*EXERCISE OBJECTIVE*.
Pictures stay out of your copy, but everything else in the records below must be repeated exactly.
+--
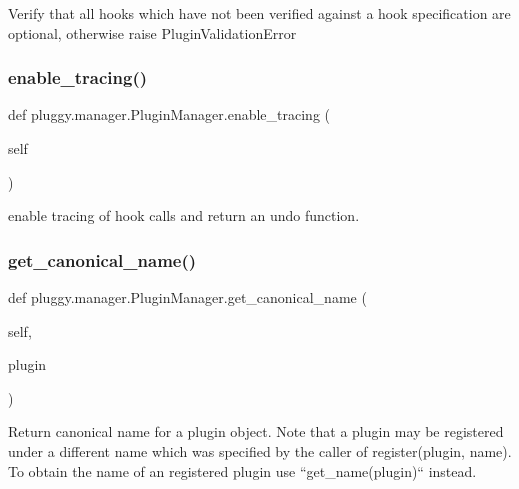 \begin{DoxyVerb}Verify that all hooks which have not been verified against
a hook specification are optional, otherwise raise PluginValidationError\end{DoxyVerb}
 \mbox{\label{classpluggy_1_1manager_1_1_plugin_manager_ad04e0ea4995ca3f7aa7b835cb888faeb}} 
\subsubsection{\texorpdfstring{enable\+\_\+tracing()}{enable\_tracing()}}
{\footnotesize\ttfamily def pluggy.\+manager.\+Plugin\+Manager.\+enable\+\_\+tracing (\begin{DoxyParamCaption}\item[{}]{self }\end{DoxyParamCaption})}

\begin{DoxyVerb}enable tracing of hook calls and return an undo function. \end{DoxyVerb}
 \mbox{\label{classpluggy_1_1manager_1_1_plugin_manager_a362f59ef5ac6d91a00891a23dc51af6a}} 
\subsubsection{\texorpdfstring{get\+\_\+canonical\+\_\+name()}{get\_canonical\_name()}}
{\footnotesize\ttfamily def pluggy.\+manager.\+Plugin\+Manager.\+get\+\_\+canonical\+\_\+name (\begin{DoxyParamCaption}\item[{}]{self,  }\item[{}]{plugin }\end{DoxyParamCaption})}

\begin{DoxyVerb}Return canonical name for a plugin object. Note that a plugin
may be registered under a different name which was specified
by the caller of register(plugin, name). To obtain the name
of an registered plugin use ``get_name(plugin)`` instead.\end{DoxyVerb}
 \mbox{\label{classpluggy_1_1manager_1_1_plugin_manager_a4a86b09e4c58368f6f0917fac70d439a}} 
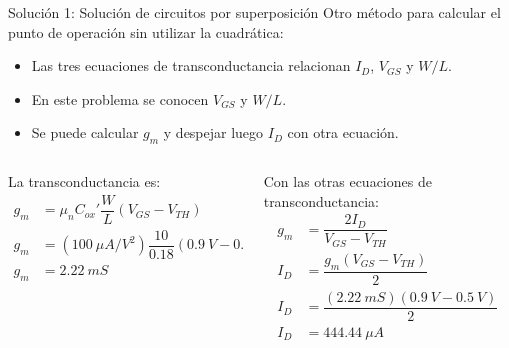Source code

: \documentclass[t,aspectratio=169]{beamer}
\begin{document}
\begin{frame}{Solución 1: Solución de circuitos por superposición}
Otro método para calcular el punto de operación sin utilizar la cuadrática:

\begin{itemize}
    \item Las tres ecuaciones de transconductancia relacionan $I_D$, $V_{GS}$ y $W/L$.
    \item En este problema se conocen $V_{GS}$ y $W/L$.
    \item Se puede calcular $g_m$ y despejar luego $I_D$ con otra ecuación.
\end{itemize}

\begin{columns}

\begin{column}{0.5\textwidth}

La transconductancia es:
\begin{align*}
 g_m &= \mu_n C_{ox}' \dfrac{W}{L} (V_{GS} - V_{TH}) \\
 g_m &= (100\ \mu A/V^2) \dfrac{10}{0.18} (0.9\ V - 0.5\ V) \\
 g_m &= 2.22\ mS 
\end{align*}

\end{column}

\begin{column}{0.5\textwidth}

Con las otras ecuaciones de transconductancia:
\begin{align*}
g_m &= \dfrac{2I_D}{V_{GS} - V_{TH}} \\
I_D &= \dfrac{g_m(V_{GS} - V_{TH})}{2} \\
I_D &= \dfrac{(2.22\ mS)(0.9\ V-0.5\ V)}{2} \\
I_D &= 444.44\ \mu A
\end{align*}

\end{column}

\end{columns}

\end{frame}
\end{document}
+--
*YOUR RESPONSE*.
 \begin{DoxyVerb}Verify that all hooks which have not been verified against
a hook specification are optional, otherwise raise PluginValidationError\end{DoxyVerb}
 \mbox{\label{classpluggy_1_1manager_1_1_plugin_manager_ad04e0ea4995ca3f7aa7b835cb888faeb}} 
\subsubsection{\texorpdfstring{enable\+\_\+tracing()}{enable\_tracing()}}
{\footnotesize\ttfamily def pluggy.\+manager.\+Plugin\+Manager.\+enable\+\_\+tracing (\begin{DoxyParamCaption}\item[{}]{self }\end{DoxyParamCaption})}

\begin{DoxyVerb}enable tracing of hook calls and return an undo function. \end{DoxyVerb}
 \mbox{\label{classpluggy_1_1manager_1_1_plugin_manager_a362f59ef5ac6d91a00891a23dc51af6a}} 
\subsubsection{\texorpdfstring{get\+\_\+canonical\+\_\+name()}{get\_canonical\_name()}}
{\footnotesize\ttfamily def pluggy.\+manager.\+Plugin\+Manager.\+get\+\_\+canonical\+\_\+name (\begin{DoxyParamCaption}\item[{}]{self,  }\item[{}]{plugin }\end{DoxyParamCaption})}

\begin{DoxyVerb}Return canonical name for a plugin object. Note that a plugin
may be registered under a different name which was specified
by the caller of register(plugin, name). To obtain the name
of an registered plugin use ``get_name(plugin)`` instead.\end{DoxyVerb}
 \mbox{\label{classpluggy_1_1manager_1_1_plugin_manager_a4a86b09e4c58368f6f0917fac70d439a}} 
Source code

: \documentclass[t,aspectratio=169]{beamer}
\begin{document}
\begin{frame}{Solución 1: Solución de circuitos por superposición}
Otro método para calcular el punto de operación sin utilizar la cuadrática:

\begin{itemize}
    \item Las tres ecuaciones de transconductancia relacionan $I_D$, $V_{GS}$ y $W/L$.
    \item En este problema se conocen $V_{GS}$ y $W/L$.
    \item Se puede calcular $g_m$ y despejar luego $I_D$ con otra ecuación.
\end{itemize}

\begin{columns}

\begin{column}{0.5\textwidth}

La transconductancia es:
\begin{align*}
 g_m &= \mu_n C_{ox}' \dfrac{W}{L} (V_{GS} - V_{TH}) \\
 g_m &= (100\ \mu A/V^2) \dfrac{10}{0.18} (0.9\ V - 0.5\ V) \\
 g_m &= 2.22\ mS 
\end{align*}

\end{column}

\begin{column}{0.5\textwidth}

Con las otras ecuaciones de transconductancia:
\begin{align*}
g_m &= \dfrac{2I_D}{V_{GS} - V_{TH}} \\
I_D &= \dfrac{g_m(V_{GS} - V_{TH})}{2} \\
I_D &= \dfrac{(2.22\ mS)(0.9\ V-0.5\ V)}{2} \\
I_D &= 444.44\ \mu A
\end{align*}

\end{column}

\end{columns}

\end{frame}
\end{document}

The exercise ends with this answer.